During breakfast time, when the workmen sat together in masses on the ground, with their morning bread, Hauke rode along the deserted works, and his eyes were sharp to spy where slovenly hands had used the spade. Then when he rode up to the men and explained to them how the work ought to be done, they would look up at him and keep on chewing their bread patiently; but he never heard a word of assent or even any remark. Once at this time of day, though rather late, when he had found the work on a part of the dike particularly well done, he rode to the nearest assembly of breakfasting men, jumped down from his white horse and asked cheerfully who had done such a neat day’s work. But they only looked at him shyly and sombrely and only slowly, as if against their will, a few names were given. The man to whom he had given his horse, which stood as meekly as a lamb, held it with both hands and looked as if he were frightened at the animal’s beautiful eyes fixed, as usual, upon its master.

“Well, Marten,” Hauke called to him: “why do you stand there as if you had been thunderstruck?”

“Sir, your horse is so calm, as if it were planning something bad!”

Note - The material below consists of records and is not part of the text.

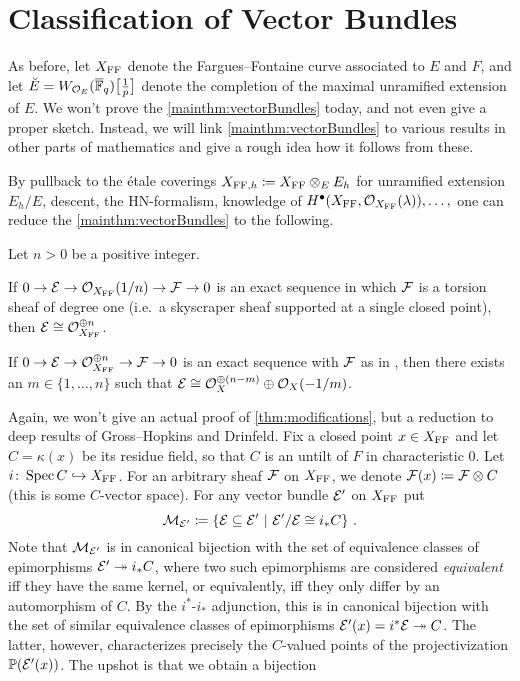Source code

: \documentclass[a4paper, 10pt, oneside, DIV=9, chapterprefix=true, numbers=enddot,bibliography=totoc]{scrbook}
\begin{document}
\section{Classification of Vector Bundles}
As before, let $X_{\mathrm{FF}}$ denote the Fargues--Fontaine curve associated to $E$ and $F$, and let $\breve{E}=W_{\Oo_E}(\ov{\IF}_q)\localize{p}$ denote the completion of the maximal unramified extension of $E$. We won't prove the \cref{mainthm:vectorBundles} today, and not even give a proper sketch. Instead, we will link \cref{mainthm:vectorBundles} to various results in other parts of mathematics and give a rough idea how it follows from these.

By pullback to the étale coverings $X_{\mathrm{FF},h}\coloneqq X_{\mathrm{FF}}\otimes_EE_h$ for unramified extension $E_h/E$, descent, the HN-formalism, knowledge of $H^\bullet(X_{\mathrm{FF}},\mathcal{O}_{X_{\mathrm{FF}}}(\lambda)),\dotsc,$ one can reduce the \cref{mainthm:vectorBundles} to the following.
\begin{thm}\label{thm:modifications}
	Let $n>0$ be a positive integer.
	\begin{numerate}
		\item If $0\morphism \Ee\morphism \Oo_{X_\FFC}(1/n)\morphism \Ff\morphism 0$ is an exact sequence in which $\mathcal{F}$ is a torsion sheaf of degree one (i.e.\ a skyscraper sheaf supported at a single closed point), then $\mathcal{E}\cong \mathcal{O}_{X_{\mathrm{FF}}}^{\oplus n}$.
		\item If $0\morphism \Ee\morphism \Oo_{X_\FFC}^{\oplus n}\morphism \Ff \morphism 0$ is an exact sequence with $\mathcal{F}$ as in , then there exists an $m\in \{1,\dotsc,n\}$ such that $\mathcal{E}\cong \mathcal{O}_X^{\oplus \smash{(n-m)}}\oplus \mathcal{O}_X(-1/m)$.
	\end{numerate}
\end{thm}
\numpar{}\label{par:PEdecomp}Again, we won't give an actual proof of \cref{thm:modifications}, but a reduction to deep results of Gross--Hopkins and Drinfeld. Fix a closed point $x\in X_{\mathrm{FF}}$ and let $C=\kappa(x)$ be its residue field, so that $C$ is an untilt of $F$ in characteristic $0$. Let $i\colon \Spec C\monomorphism X_\FFC$. For an arbitrary sheaf $\mathcal{F}$ on $X_{\mathrm{FF}}$, we denote $\mathcal{F}(x)\coloneqq \mathcal{F}\otimes C$ (this is some $C$-vector space). For any vector bundle $\mathcal{E}'$ on $X_{\mathrm{FF}}$ put
\begin{equation*}
	\mathcal{M}_{\mathcal{E}'}\coloneqq\left\{\mathcal{E}\subseteq \mathcal{E}'\ \middle|\  \mathcal{E}'/\mathcal{E}\cong i_*C\right\}\,.
\end{equation*}
Note that $\mathcal{M}_{\mathcal{E}'}$ is in canonical bijection with the set of equivalence classes of epimorphisms $\Ee'\epimorphism i_*C$, where two such epimorphisms are considered \emph{equivalent} iff they have the same kernel, or equivalently, iff they only differ by an automorphism of $C$. By the $i^*$-$i_*$ adjunction, this is in canonical bijection with the set of similar equivalence classes of epimorphisms $\Ee'(x)=i^*\Ee\epimorphism C$. The latter, however, characterizes precisely the $C$-valued points of the projectivization $\mathbb{P}(\mathcal{E}'(x))$. The upshot is that we obtain a bijection
\end{document}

Hauke laughed and took the horse by the reins himself, when immediately it rubbed its head caressingly against his shoulder. Some of the workmen looked shyly at horse and rider, others ate their morning meal silently, as if all this were no concern of theirs, and now and then threw a crumb to the gulls who had remembered this feeding place and with their slender wings almost descended on the heads of the men. For a while the dikemaster gazed absently at the begging birds as they chased with their bills the bits thrown at them; then he leaped to his saddle and rode away, without turning round to look at the men. Some of the words that now were being spoken among them sounded to him like derision. “What can that mean?” he spoke to himself. “Was Elke right when she said that all were against me? These laborers and poorer people, too, many of whom will be well off through my new dike?”

He spurred on his horse, which flew down into the enclosed land as if it were mad. To be sure, he himself knew nothing of the uncanny glamour with which the rider of the white horse had been clothed by his former servant boy; but now the people should have seen him, with his eyes staring out of his haggard face, his coat fluttering on his fiery white horse.

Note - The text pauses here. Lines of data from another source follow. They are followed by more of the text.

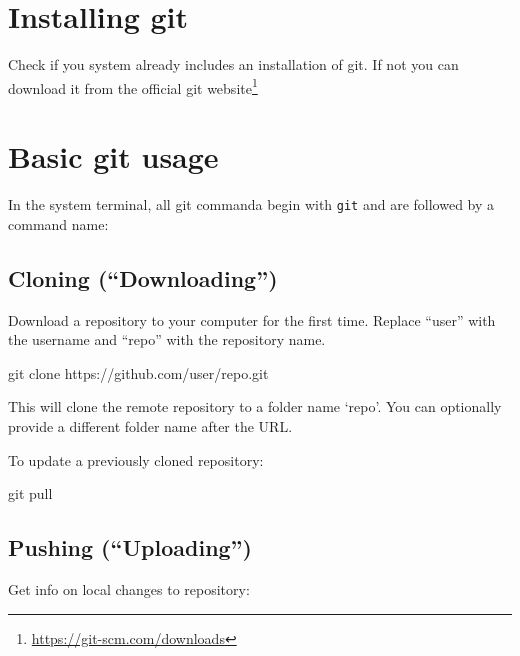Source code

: \documentclass[
]{book}
\newenvironment{Shaded}{\begin{snugshade}}{\end{snugshade}}
\newcommand{\FunctionTok}[1]{\textcolor[rgb]{0.00,0.00,0.00}{#1}}
\newcommand{\NormalTok}[1]{#1}
\DeclareRobustCommand{\href}[2]{#2\footnote{\url{#1}}}
\renewcommand{\href}[2]{#2\footnote{\url{#1}}}
\begin{document}
\hypertarget{installing-git}{%
\section{Installing git}\label{installing-git}}

Check if you system already includes an installation of git. If not you can download it from the official \href{https://git-scm.com/downloads}{git website}

\hypertarget{basic-git-usage}{%
\section{Basic git usage}\label{basic-git-usage}}

In the system terminal, all git commanda begin with \texttt{git} and are followed by a command name:

\hypertarget{cloning-downloading}{%
\subsection{Cloning (``Downloading'')}\label{cloning-downloading}}

Download a repository to your computer for the first time. Replace ``user'' with the username and ``repo'' with the repository name.

\begin{Shaded}
\begin{Highlighting}[]
\FunctionTok{git}\NormalTok{ clone https://github.com/user/repo.git}
\end{Highlighting}
\end{Shaded}

This will clone the remote repository to a folder name `repo'. You can optionally provide a different folder name after the URL.

To update a previously cloned repository:

\begin{Shaded}
\begin{Highlighting}[]
\FunctionTok{git}\NormalTok{ pull}
\end{Highlighting}
\end{Shaded}

\hypertarget{pushing-uploading}{%
\subsection{Pushing (``Uploading'')}\label{pushing-uploading}}

Get info on local changes to repository:
\end{document}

Thus summer and autumn had passed and until toward the end of November the work had been continued; then frost and snow had put a stop to the labors and it was decided to leave the land that was to be diked in, open. Eight feet the dike rose above the level of the land. Only where the lock was to be made on the west side toward the water, a gap had been left; the channel up in front of the old dike had not yet been touched. So the flood could make its way into the enclosed land without doing it or the new dike either any great damage. And this work of human hands was entrusted to the great God and put under His protection until the spring sun should make possible its completion.

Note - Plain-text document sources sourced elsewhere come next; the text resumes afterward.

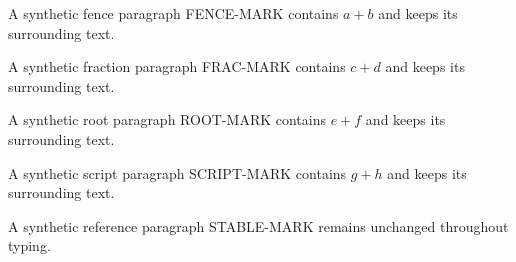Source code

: \documentclass{article}
\begin{document}
\rule[-10pt]{0pt}{30pt} A synthetic fence paragraph FENCE-MARK contains $a+b$ and keeps its surrounding text.

\rule[-10pt]{0pt}{30pt} A synthetic fraction paragraph FRAC-MARK contains $c+d$ and keeps its surrounding text.

\rule[-10pt]{0pt}{30pt} A synthetic root paragraph ROOT-MARK contains $e+f$ and keeps its surrounding text.

\rule[-10pt]{0pt}{30pt} A synthetic script paragraph SCRIPT-MARK contains $g+h$ and keeps its surrounding text.

\rule[-10pt]{0pt}{30pt} A synthetic reference paragraph STABLE-MARK remains unchanged throughout typing.
\end{document}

In the mean time a happy event had been expected in the house of the dikemaster: in the ninth year of his marriage a child had been born. It was red and shrivelled and weighed seven pounds, as new-born children should when they belong, as this one did, to the female sex; only its crying was strangely muffled and did not please the wise woman. The worst of all was that on the third day Elke was seized with high childbed fever, was delirious and recognised neither her husband nor her old helper. The unbounded joy that had come over Hauke at the sight of his child had turned to sorrow. The doctor from the city was called, he sat at her bedside and felt her pulse and looked about helplessly. Hauke shook his head: “He won’t help; only God can help!” He had thought out a Christianity of his own, but there was something that kept back his prayer. When the old doctor had driven away, Hauke stood by the window, staring out into the wintry day, and while the patient was screaming in her delirium, he folded his hands—he did not know whether he did so in devotion or so as not to lose himself in his terrible fear.

“The sea! The sea!” wailed the patient.